TO DO: All lines from the one with "В описанных выше" to the end of the data: return those exactly, and only those.

DATA:

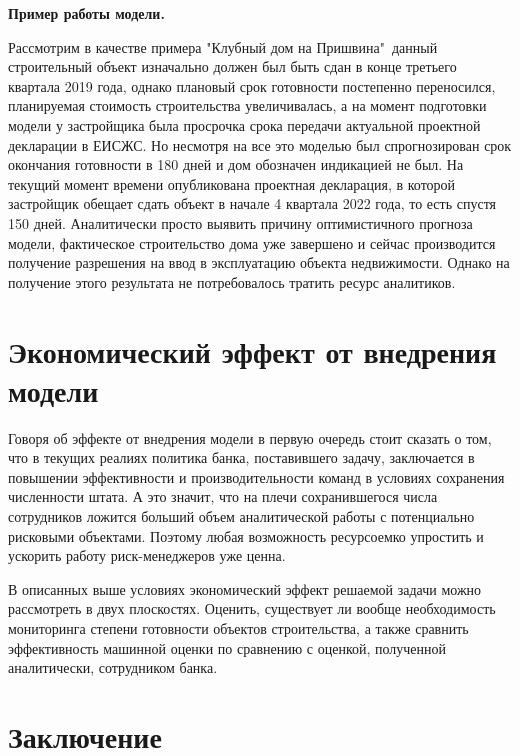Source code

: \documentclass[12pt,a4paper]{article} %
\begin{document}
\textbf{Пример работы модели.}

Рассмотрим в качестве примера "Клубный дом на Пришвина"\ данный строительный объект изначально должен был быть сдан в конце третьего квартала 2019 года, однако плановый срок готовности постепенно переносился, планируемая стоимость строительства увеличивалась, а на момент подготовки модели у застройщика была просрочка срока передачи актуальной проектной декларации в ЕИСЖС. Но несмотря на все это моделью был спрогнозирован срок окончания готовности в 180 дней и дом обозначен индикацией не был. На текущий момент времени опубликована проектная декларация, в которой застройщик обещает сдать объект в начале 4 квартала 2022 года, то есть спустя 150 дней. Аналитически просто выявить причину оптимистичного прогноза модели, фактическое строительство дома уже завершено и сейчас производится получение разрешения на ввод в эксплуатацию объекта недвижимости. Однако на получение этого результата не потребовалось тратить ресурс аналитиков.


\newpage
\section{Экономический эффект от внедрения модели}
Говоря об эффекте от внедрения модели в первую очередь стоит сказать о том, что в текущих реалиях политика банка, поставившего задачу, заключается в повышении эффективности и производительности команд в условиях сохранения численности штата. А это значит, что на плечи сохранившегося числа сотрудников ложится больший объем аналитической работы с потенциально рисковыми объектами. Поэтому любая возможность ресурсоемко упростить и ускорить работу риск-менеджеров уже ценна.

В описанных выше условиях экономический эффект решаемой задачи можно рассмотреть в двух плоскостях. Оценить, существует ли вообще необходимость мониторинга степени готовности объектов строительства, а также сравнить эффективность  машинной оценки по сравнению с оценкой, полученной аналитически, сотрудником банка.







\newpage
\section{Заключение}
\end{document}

YOUR SOLUTION:
В описанных выше условиях экономический эффект решаемой задачи можно рассмотреть в двух плоскостях. Оценить, существует ли вообще необходимость мониторинга степени готовности объектов строительства, а также сравнить эффективность  машинной оценки по сравнению с оценкой, полученной аналитически, сотрудником банка.







\newpage
\section{Заключение}
\end{document}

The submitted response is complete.